Coordinated Multi-Armed Bandits for Improved Spatial Reuse in Wi-Fi
Francesc Wilhelmi, Boris Bellalta, Szymon Szott, Katarzyna Kosek-Szott, Sergio Barrachina-Muñoz
TL;DR
This work addresses SR in MAPC-enabled Wi-Fi by proposing a coordinated Multi-Agent MAB framework that jointly configures OBSS/PD and transmit power across neighboring BSSs. Agents from multiple APs use action sets derived from discrete PD and power values, and learn via $\\varepsilon$-greedy or Thompson sampling strategies, with rewards computed through SELF and shared across agents using AVG, MAX-MIN, or PF under a MAPC communication model. The study demonstrates that coordination yields meaningful gains over OBSS/PD SR and uncoordinated approaches, notably improving minimum throughput and reducing maximum access delay in multi-BSS deployments; results also reveal trade-offs between exploration strategies and reward-sharing rules.

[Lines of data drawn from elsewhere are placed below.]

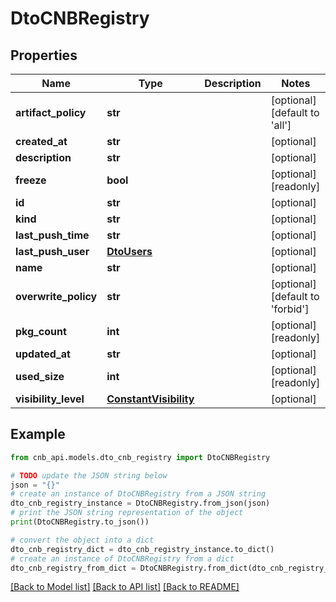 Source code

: # DtoCNBRegistry


## Properties

Name | Type | Description | Notes
------------ | ------------- | ------------- | -------------
**artifact_policy** | **str** |  | [optional] [default to 'all']
**created_at** | **str** |  | [optional] 
**description** | **str** |  | [optional] 
**freeze** | **bool** |  | [optional] [readonly] 
**id** | **str** |  | [optional] 
**kind** | **str** |  | [optional] 
**last_push_time** | **str** |  | [optional] 
**last_push_user** | [**DtoUsers**](DtoUsers.md) |  | [optional] 
**name** | **str** |  | [optional] 
**overwrite_policy** | **str** |  | [optional] [default to 'forbid']
**pkg_count** | **int** |  | [optional] [readonly] 
**updated_at** | **str** |  | [optional] 
**used_size** | **int** |  | [optional] [readonly] 
**visibility_level** | [**ConstantVisibility**](ConstantVisibility.md) |  | [optional] 

## Example

```python
from cnb_api.models.dto_cnb_registry import DtoCNBRegistry

# TODO update the JSON string below
json = "{}"
# create an instance of DtoCNBRegistry from a JSON string
dto_cnb_registry_instance = DtoCNBRegistry.from_json(json)
# print the JSON string representation of the object
print(DtoCNBRegistry.to_json())

# convert the object into a dict
dto_cnb_registry_dict = dto_cnb_registry_instance.to_dict()
# create an instance of DtoCNBRegistry from a dict
dto_cnb_registry_from_dict = DtoCNBRegistry.from_dict(dto_cnb_registry_dict)
```
[[Back to Model list]](../README.md#documentation-for-models) [[Back to API list]](../README.md#documentation-for-api-endpoints) [[Back to README]](../README.md)


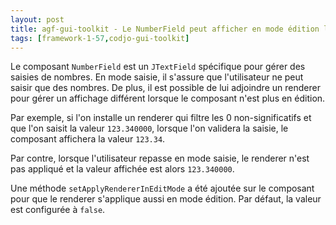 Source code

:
 ```yaml
---
layout: post
title: agf-gui-toolkit - Le NumberField peut afficher en mode édition la même valeur qu'en mode rendu
tags: [framework-1-57,codjo-gui-toolkit]
---
```

Le composant ```NumberField``` est un ```JTextField``` spécifique pour gérer des saisies de nombres. En mode saisie, il s'assure que l'utilisateur ne peut saisir que des nombres. De plus, il est possible de lui adjoindre un renderer pour gérer un affichage différent lorsque le composant n'est plus en édition.

Par exemple, si l'on installe un renderer qui filtre les 0 non-significatifs et que l'on saisit la valeur ```123.340000```, lorsque l'on validera la saisie, le composant affichera la valeur ```123.34```.

Par contre, lorsque l'utilisateur repasse en mode saisie, le renderer n'est pas appliqué et la valeur affichée est alors ```123.340000```.

Une méthode ```setApplyRendererInEditMode``` a été ajoutée sur le composant pour que le renderer s'applique aussi en mode édition. Par défaut, la valeur est configurée à ```false```. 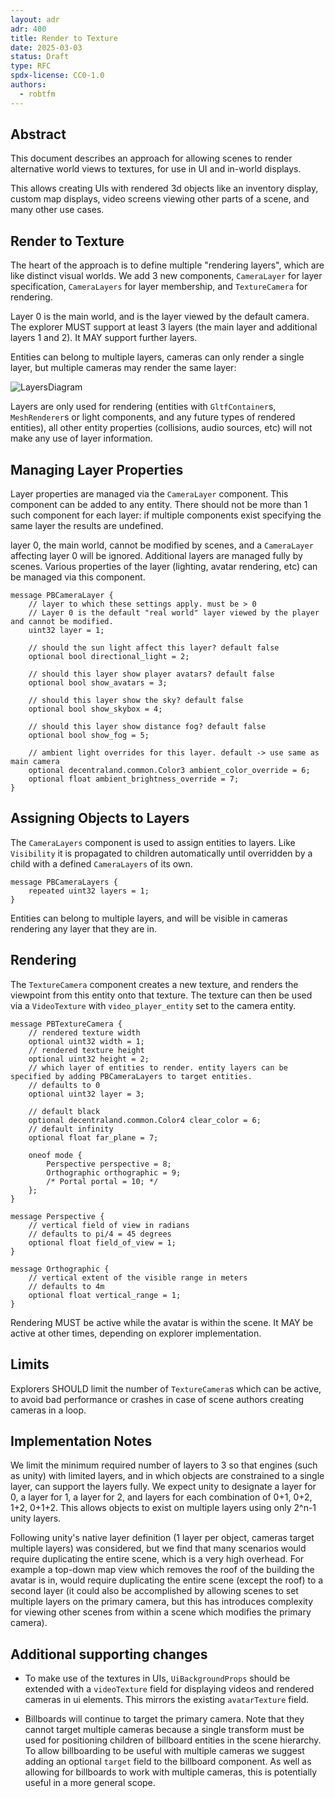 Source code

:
 ```yaml
---
layout: adr
adr: 400
title: Render to Texture
date: 2025-03-03
status: Draft
type: RFC
spdx-license: CC0-1.0
authors:
  - robtfm
---
```


## Abstract

This document describes an approach for allowing scenes to render alternative world views to textures, for use in UI and in-world displays.

This allows creating UIs with rendered 3d objects like an inventory display, custom map displays, video screens viewing other parts of a scene, and many other use cases. 

## Render to Texture

The heart of the approach is to define multiple "rendering layers", which are like distinct visual worlds. We add 3 new components, `CameraLayer` for layer specification, `CameraLayers` for layer membership, and `TextureCamera` for rendering.

Layer 0 is the main world, and is the layer viewed by the default camera. The explorer MUST support at least 3 layers (the main layer and additional layers 1 and 2). It MAY support further layers.

Entities can belong to multiple layers, cameras can only render a single layer, but multiple cameras may render the same layer:

![LayersDiagram](resources/ADR-400/layers-diagram.png)

Layers are only used for rendering (entities with `GltfContainer`s, `MeshRenderer`s or light components, and any future types of rendered entities), all other entity properties (collisions, audio sources, etc) will not make any use of layer information.

## Managing Layer Properties

Layer properties are managed via the `CameraLayer` component. This component can be added to any entity. There should not be more than 1 such component for each layer: if multiple components exist specifying the same layer the results are undefined.

layer 0, the main world, cannot be modified by scenes, and a `CameraLayer` affecting layer 0 will be ignored. Additional layers are managed fully by scenes. Various properties of the layer (lighting, avatar rendering, etc) can be managed via this component.

```
message PBCameraLayer {
    // layer to which these settings apply. must be > 0
    // Layer 0 is the default "real world" layer viewed by the player and cannot be modified.
    uint32 layer = 1;

    // should the sun light affect this layer? default false
    optional bool directional_light = 2;

    // should this layer show player avatars? default false
    optional bool show_avatars = 3;

    // should this layer show the sky? default false
    optional bool show_skybox = 4;

    // should this layer show distance fog? default false
    optional bool show_fog = 5;

    // ambient light overrides for this layer. default -> use same as main camera
    optional decentraland.common.Color3 ambient_color_override = 6;
    optional float ambient_brightness_override = 7;
}
```

## Assigning Objects to Layers

The `CameraLayers` component is used to assign entities to layers. Like `Visibility` it is propagated to children automatically until overridden by a child with a defined `CameraLayers` of its own.

```
message PBCameraLayers {
    repeated uint32 layers = 1;
}
```

Entities can belong to multiple layers, and will be visible in cameras rendering any layer that they are in.

## Rendering

The `TextureCamera` component creates a new texture, and renders the viewpoint from this entity onto that texture. The texture can then be used via a `VideoTexture` with `video_player_entity` set to the camera entity. 

```
message PBTextureCamera {
    // rendered texture width
    optional uint32 width = 1;
    // rendered texture height
    optional uint32 height = 2;
    // which layer of entities to render. entity layers can be specified by adding PBCameraLayers to target entities.
    // defaults to 0
    optional uint32 layer = 3;

    // default black
    optional decentraland.common.Color4 clear_color = 6;
    // default infinity
    optional float far_plane = 7;

    oneof mode {
        Perspective perspective = 8;
        Orthographic orthographic = 9;
        /* Portal portal = 10; */ 
    };
}

message Perspective {
    // vertical field of view in radians
    // defaults to pi/4 = 45 degrees
    optional float field_of_view = 1;
}

message Orthographic {
    // vertical extent of the visible range in meters
    // defaults to 4m
    optional float vertical_range = 1;
}
```

Rendering MUST be active while the avatar is within the scene. It MAY be active at other times, depending on explorer implementation.

## Limits

Explorers SHOULD limit the number of `TextureCamera`s which can be active, to avoid bad performance or crashes in case of scene authors creating cameras in a loop.

## Implementation Notes

We limit the minimum required number of layers to 3 so that engines (such as unity) with limited layers, and in which objects are constrained to a single layer, can support the layers fully. We expect unity to designate a layer for 0, a layer for 1, a layer for 2, and layers for each combination of 0+1, 0+2, 1+2, 0+1+2. This allows objects to exist on multiple layers using only 2^n-1 unity layers.

Following unity's native layer definition (1 layer per object, cameras target multiple layers) was considered, but we find that many scenarios would require duplicating the entire scene, which is a very high overhead. For example a top-down map view which removes the roof of the building the avatar is in, would require duplicating the entire scene (except the roof) to a second layer (it could also be accomplished by allowing scenes to set multiple layers on the primary camera, but this has introduces complexity for viewing other scenes from within a scene which modifies the primary camera).

## Additional supporting changes

- To make use of the textures in UIs, `UiBackgroundProps` should be extended with a `videoTexture` field for displaying videos and rendered cameras in ui elements. This mirrors the existing `avatarTexture` field.

- Billboards will continue to target the primary camera. Note that they cannot target multiple cameras because a single transform must be used for positioning children of billboard entities in the scene hierarchy. To allow billboarding to be useful with multiple cameras we suggest adding an optional `target` field to the billboard component. As well as allowing for billboards to work with multiple cameras, this is potentially useful in a more general scope.
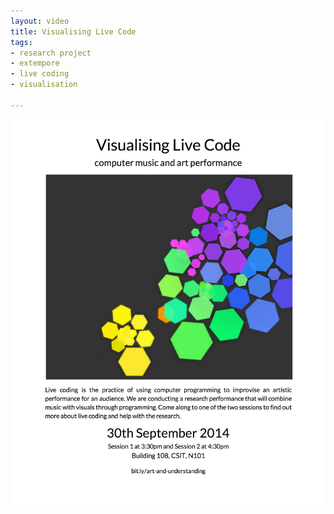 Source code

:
 ```yaml
---
layout: video
title: Visualising Live Code
tags:
- research project
- extempore
- live coding
- visualisation

---
```


<div style="text-align:center;width:100%;">
<img style="width:800px;" src="/images/study-3.png" frameborder="0" />
</div> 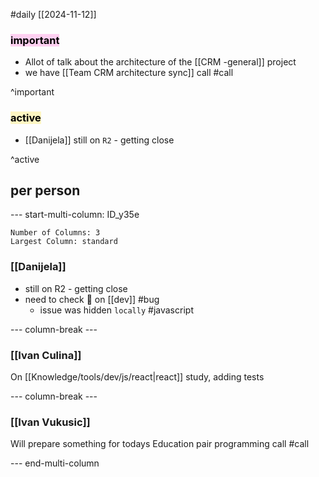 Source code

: #daily
[[2024-11-12]]

### <mark style="background: #FFB8EBA6;">important</mark>
- Allot of talk about the architecture of the [[CRM -general]] project
- we have [[Team CRM architecture sync]] call #call

^important

### <mark style="background: #FFF3A3A6;">active</mark>
- [[Danijela]] still on `R2` - getting close

^active

## per person

--- start-multi-column: ID_y35e
```column-settings
Number of Columns: 3
Largest Column: standard
```

### [[Danijela]]
- still on R2 - getting close
- need to check 🐛 on [[dev]] #bug
	- issue was hidden `locally` #javascript 

--- column-break ---

### [[Ivan Culina]]

On [[Knowledge/tools/dev/js/react|react]] study, adding tests

--- column-break ---

### [[Ivan Vukusic]]

Will prepare something for todays Education pair programming call #call

--- end-multi-column
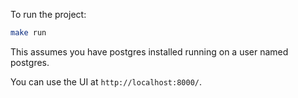 To run the project:
```bash
make run
```

This assumes you have postgres installed running on a user named postgres.

You can use the UI at `http://localhost:8000/`.
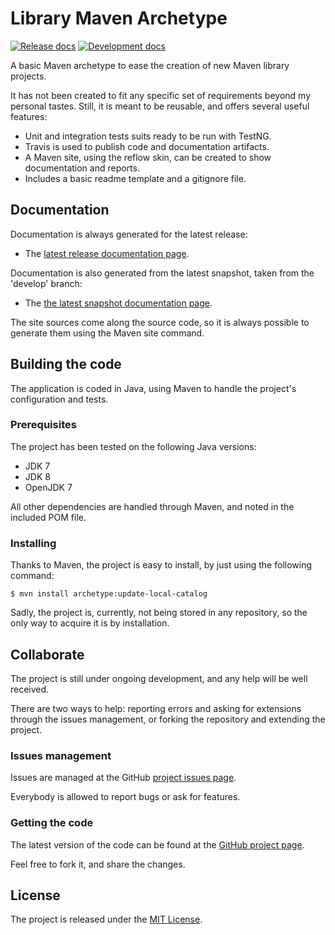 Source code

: # Library Maven Archetype

[![Release docs](https://img.shields.io/badge/docs-release-blue.svg)][site-release]
[![Development docs](https://img.shields.io/badge/docs-develop-blue.svg)][site-develop]

A basic Maven archetype to ease the creation of new Maven library projects.

It has not been created to fit any specific set of requirements beyond my personal tastes. Still, it is meant to be reusable, and offers several useful features:

- Unit and integration tests suits ready to be run with TestNG.
- Travis is used to publish code and documentation artifacts.
- A Maven site, using the reflow skin, can be created to show documentation and reports.
- Includes a basic readme template and a gitignore file.

## Documentation
Documentation is always generated for the latest release:

- The [latest release documentation page][site-release].

Documentation is also generated from the latest snapshot, taken from the 'develop' branch:

- The [the latest snapshot documentation page][site-develop].

The site sources come along the source code, so it is always possible to generate them using the Maven site command.

## Building the code
The application is coded in Java, using Maven to handle the project's configuration and tests.

### Prerequisites
The project has been tested on the following Java versions:
* JDK 7
* JDK 8
* OpenJDK 7

All other dependencies are handled through Maven, and noted in the included POM file.

### Installing

Thanks to Maven, the project is easy to install, by just using the following command:

```
$ mvn install archetype:update-local-catalog
```

Sadly, the project is, currently, not being stored in any repository, so the only way to acquire it is by installation.

## Collaborate

The project is still under ongoing development, and any help will be well received.

There are two ways to help: reporting errors and asking for extensions through the issues management, or forking the repository and extending the project.

### Issues management
Issues are managed at the GitHub [project issues page][issues].

Everybody is allowed to report bugs or ask for features.

### Getting the code
The latest version of the code can be found at the [GitHub project page][scm].

Feel free to fork it, and share the changes.

## License
The project is released under the [MIT License][license].

[issues]: https://github.com/Bernardo-MG/library-maven-archetype/issues
[license]: http://www.opensource.org/licenses/mit-license.php
[scm]: http://github.com/Bernardo-MG/library-maven-archetype
[site-develop]: http://docs.wandrell.com/development/maven/library-maven-archetype
[site-release]: http://docs.wandrell.com/maven/library-maven-archetype
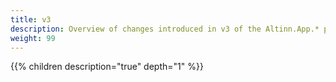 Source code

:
 ```yaml
---
title: v3
description: Overview of changes introduced in v3 of the Altinn.App.* packages.
weight: 99
---
```


{{% children description="true" depth="1" %}} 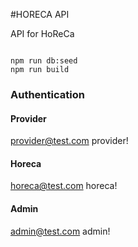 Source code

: #HORECA API

API for HoReCa

```

npm run db:seed
npm run build

```

### Authentication

#### Provider
provider@test.com
provider!

#### Horeca
horeca@test.com
horeca!

#### Admin
admin@test.com
admin! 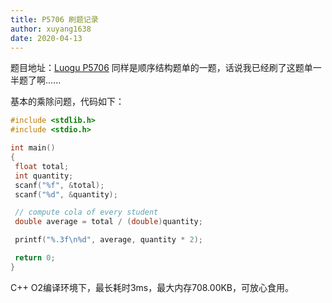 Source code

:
```yaml
---
title: P5706 刷题记录
author: xuyang1638
date: 2020-04-13
---
```

题目地址：[Luogu P5706](https://www.luogu.com.cn/record/32764836)
同样是顺序结构题单的一题，话说我已经刷了这题单一半题了啊......

基本的乘除问题，代码如下：
```cpp
#include <stdlib.h>
#include <stdio.h>

int main()
{
 float total;
 int quantity;
 scanf("%f", &total);
 scanf("%d", &quantity);

 // compute cola of every student
 double average = total / (double)quantity;

 printf("%.3f\n%d", average, quantity * 2);

 return 0;
}
```

C++ O2编译环境下，最长耗时3ms，最大内存708.00KB，可放心食用。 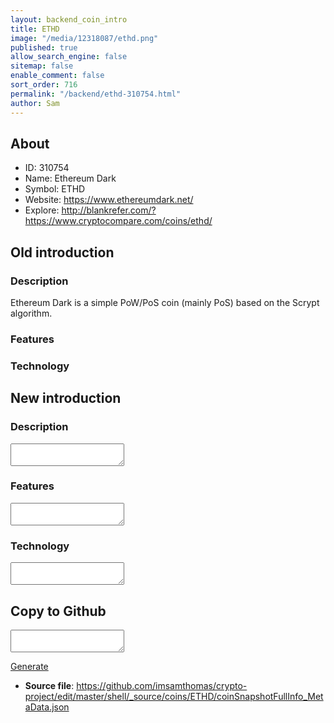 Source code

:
 ```yaml
---
layout: backend_coin_intro
title: ETHD
image: "/media/12318087/ethd.png"
published: true
allow_search_engine: false
sitemap: false
enable_comment: false
sort_order: 716
permalink: "/backend/ethd-310754.html"
author: Sam
---
```


## About

- ID: 310754
- Name: Ethereum Dark
- Symbol: ETHD
- Website: https://www.ethereumdark.net/
- Explore: http://blankrefer.com/?https://www.cryptocompare.com/coins/ethd/


## Old introduction

### Description

<p><span>Ethereum Dark is a simple PoW/PoS coin (mainly PoS) based on the Scrypt algorithm.</span></p>

### Features


### Technology




## New introduction


### Description
<textarea id="meta_description" name="description"></textarea>

### Features
<textarea id="meta_features" name="features"></textarea>

### Technology
<textarea id="meta_technology" name="technology"></textarea>


## Copy to Github

<textarea id="coinsnapshotfullinfo_metadata"></textarea>

<a href="#gen" onclick="generateMetaDatJson()">Generate</a>

- **Source file**: <a href="https://github.com/imsamthomas/crypto-project/edit/master/shell/_source/coins/ETHD/coinSnapshotFullInfo_MetaData.json">https://github.com/imsamthomas/crypto-project/edit/master/shell/_source/coins/ETHD/coinSnapshotFullInfo_MetaData.json</a>

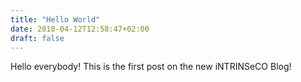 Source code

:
 ```yaml
---
title: "Hello World"
date: 2018-04-12T12:58:47+02:00
draft: false
---
```


Hello everybody! This is the first post on the new iNTRINSeCO Blog!
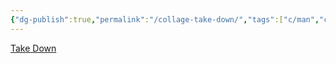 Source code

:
 ```yaml
---
{"dg-publish":true,"permalink":"/collage-take-down/","tags":["c/man","c/woman","c/wall","c/brick","c/grafitti","c/white"],"created":"2024-01-05T11:34:58.566-05:00","updated":"2024-01-05T11:35:29.794-05:00"}
---
```



[Take Down](https://www.instagram.com/p/CedwZo2OGcy/)
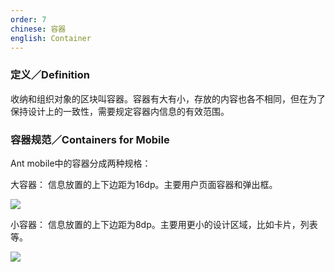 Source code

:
 ```yaml
---
order: 7
chinese: 容器
english: Container
---
```


### 定义／Definition  

收纳和组织对象的区块叫容器。容器有大有小，存放的内容也各不相同，但在为了保持设计上的一致性，需要规定容器内信息的有效范围。 

### 容器规范／Containers for Mobile

Ant mobile中的容器分成两种规格：

大容器： 信息放置的上下边距为16dp。主要用户页面容器和弹出框。 

![](https://os.alipayobjects.com/rmsportal/JiQezzfnDzrIMCd.png) 

小容器： 信息放置的上下边距为8dp。主要用更小的设计区域，比如卡片，列表等。 

![](https://os.alipayobjects.com/rmsportal/nCVSLUbJGHtThdv.png)
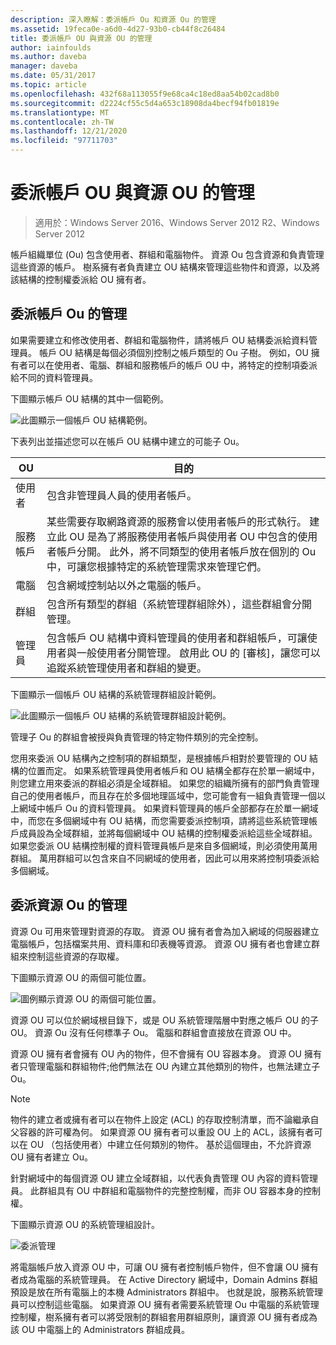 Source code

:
 ```yaml
---
description: 深入瞭解：委派帳戶 Ou 和資源 Ou 的管理
ms.assetid: 19feca0e-a6d0-4d27-93b0-cb44f8c26484
title: 委派帳戶 OU 與資源 OU 的管理
author: iainfoulds
ms.author: daveba
manager: daveba
ms.date: 05/31/2017
ms.topic: article
ms.openlocfilehash: 432f68a113055f9e68ca4c18ed8aa54b02cad8b0
ms.sourcegitcommit: d2224cf55c5d4a653c18908da4becf94fb01819e
ms.translationtype: MT
ms.contentlocale: zh-TW
ms.lasthandoff: 12/21/2020
ms.locfileid: "97711703"
---
```

# <a name="delegating-administration-of-account-ous-and-resource-ous"></a>委派帳戶 OU 與資源 OU 的管理

>適用於：Windows Server 2016、Windows Server 2012 R2、Windows Server 2012

帳戶組織單位 (Ou) 包含使用者、群組和電腦物件。 資源 Ou 包含資源和負責管理這些資源的帳戶。 樹系擁有者負責建立 OU 結構來管理這些物件和資源，以及將該結構的控制權委派給 OU 擁有者。

## <a name="delegating-administration-of-account-ous"></a>委派帳戶 Ou 的管理
如果需要建立和修改使用者、群組和電腦物件，請將帳戶 OU 結構委派給資料管理員。 帳戶 OU 結構是每個必須個別控制之帳戶類型的 Ou 子樹。 例如，OU 擁有者可以在使用者、電腦、群組和服務帳戶的帳戶 OU 中，將特定的控制項委派給不同的資料管理員。

下圖顯示帳戶 OU 結構的其中一個範例。

![此圖顯示一個帳戶 OU 結構範例。](media/Delegating-Administration-of-Account-OUs-and-Resource-OUs/66d38fbe-e8eb-42d7-abab-9526243bf6d9.gif)

下表列出並描述您可以在帳戶 OU 結構中建立的可能子 Ou。

|OU|目的|
|------|-----------|
|使用者|包含非管理員人員的使用者帳戶。|
|服務帳戶|某些需要存取網路資源的服務會以使用者帳戶的形式執行。 建立此 OU 是為了將服務使用者帳戶與使用者 OU 中包含的使用者帳戶分開。 此外，將不同類型的使用者帳戶放在個別的 Ou 中，可讓您根據特定的系統管理需求來管理它們。|
|電腦|包含網域控制站以外之電腦的帳戶。|
|群組|包含所有類型的群組（系統管理群組除外），這些群組會分開管理。|
|管理員|包含帳戶 OU 結構中資料管理員的使用者和群組帳戶，可讓使用者與一般使用者分開管理。 啟用此 OU 的 [審核]，讓您可以追蹤系統管理使用者和群組的變更。|

下圖顯示一個帳戶 OU 結構的系統管理群組設計範例。

![此圖顯示一個帳戶 OU 結構的系統管理群組設計範例。](media/Delegating-Administration-of-Account-OUs-and-Resource-OUs/be2cd2d2-6956-429c-a53a-369e6fe40b2b.gif)

管理子 Ou 的群組會被授與負責管理的特定物件類別的完全控制。

您用來委派 OU 結構內之控制項的群組類型，是根據帳戶相對於要管理的 OU 結構的位置而定。 如果系統管理員使用者帳戶和 OU 結構全都存在於單一網域中，則您建立用來委派的群組必須是全域群組。 如果您的組織所擁有的部門負責管理自己的使用者帳戶，而且存在於多個地理區域中，您可能會有一組負責管理一個以上網域中帳戶 Ou 的資料管理員。 如果資料管理員的帳戶全部都存在於單一網域中，而您在多個網域中有 OU 結構，而您需要委派控制項，請將這些系統管理帳戶成員設為全域群組，並將每個網域中 OU 結構的控制權委派給這些全域群組。 如果您委派 OU 結構控制權的資料管理員帳戶是來自多個網域，則必須使用萬用群組。 萬用群組可以包含來自不同網域的使用者，因此可以用來將控制項委派給多個網域。

## <a name="delegating-administration-of-resource-ous"></a>委派資源 Ou 的管理
資源 Ou 可用來管理對資源的存取。 資源 OU 擁有者會為加入網域的伺服器建立電腦帳戶，包括檔案共用、資料庫和印表機等資源。 資源 OU 擁有者也會建立群組來控制這些資源的存取權。

下圖顯示資源 OU 的兩個可能位置。

![圖例顯示資源 OU 的兩個可能位置。](media/Delegating-Administration-of-Account-OUs-and-Resource-OUs/6667a5ce-34d6-48a9-9974-b823ba70e2af.gif)

資源 OU 可以位於網域根目錄下，或是 OU 系統管理階層中對應之帳戶 OU 的子 OU。 資源 Ou 沒有任何標準子 Ou。 電腦和群組會直接放在資源 OU 中。

資源 OU 擁有者會擁有 OU 內的物件，但不會擁有 OU 容器本身。 資源 OU 擁有者只管理電腦和群組物件;他們無法在 OU 內建立其他類別的物件，也無法建立子 Ou。

> [!NOTE]
> 物件的建立者或擁有者可以在物件上設定 (ACL) 的存取控制清單，而不論繼承自父容器的許可權為何。 如果資源 OU 擁有者可以重設 OU 上的 ACL，該擁有者可以在 OU （包括使用者）中建立任何類別的物件。 基於這個理由，不允許資源 OU 擁有者建立 Ou。

針對網域中的每個資源 OU 建立全域群組，以代表負責管理 OU 內容的資料管理員。 此群組具有 OU 中群組和電腦物件的完整控制權，而非 OU 容器本身的控制權。

下圖顯示資源 OU 的系統管理組設計。

![委派管理](media/Delegating-Administration-of-Account-OUs-and-Resource-OUs/8a3f7714-a3bf-43f7-b999-6070543248b0.gif)

將電腦帳戶放入資源 OU 中，可讓 OU 擁有者控制帳戶物件，但不會讓 OU 擁有者成為電腦的系統管理員。 在 Active Directory 網域中，Domain Admins 群組預設是放在所有電腦上的本機 Administrators 群組中。 也就是說，服務系統管理員可以控制這些電腦。 如果資源 OU 擁有者需要系統管理 Ou 中電腦的系統管理控制權，樹系擁有者可以將受限制的群組套用群組原則，讓資源 OU 擁有者成為該 OU 中電腦上的 Administrators 群組成員。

Overall, AI-native SR with coordinated MA-MABs offers a scalable, performance-enhancing alternative to centralized C-SR, enabling fairer and more efficient spectrum reuse in future IEEE 802.11bn networks.
Abstract
Multi-Access Point Coordination (MAPC) and Artificial Intelligence and Machine Learning (AI/ML) are expected to be key features in future Wi-Fi, such as the forthcoming IEEE 802.11bn (Wi-Fi~8) and beyond. In this paper, we explore a coordinated solution based on online learning to drive the optimization of Spatial Reuse (SR), a method that allows multiple devices to perform simultaneous transmissions by controlling interference through Packet Detect (PD) adjustment and transmit power control. In particular, we focus on a Multi-Agent Multi-Armed Bandit (MA-MAB) setting, where multiple decision-making agents concurrently configure SR parameters from coexisting networks by leveraging the MAPC framework, and study various algorithms and reward-sharing mechanisms. We evaluate different MA-MAB implementations using Komondor, a well-adopted Wi-Fi simulator, and demonstrate that AI-native SR enabled by coordinated MABs can improve the network performance over current Wi-Fi operation: mean throughput increases by 15%, fairness is improved by increasing the minimum throughput across the network by 210%, while the maximum access delay is kept below 3 ms.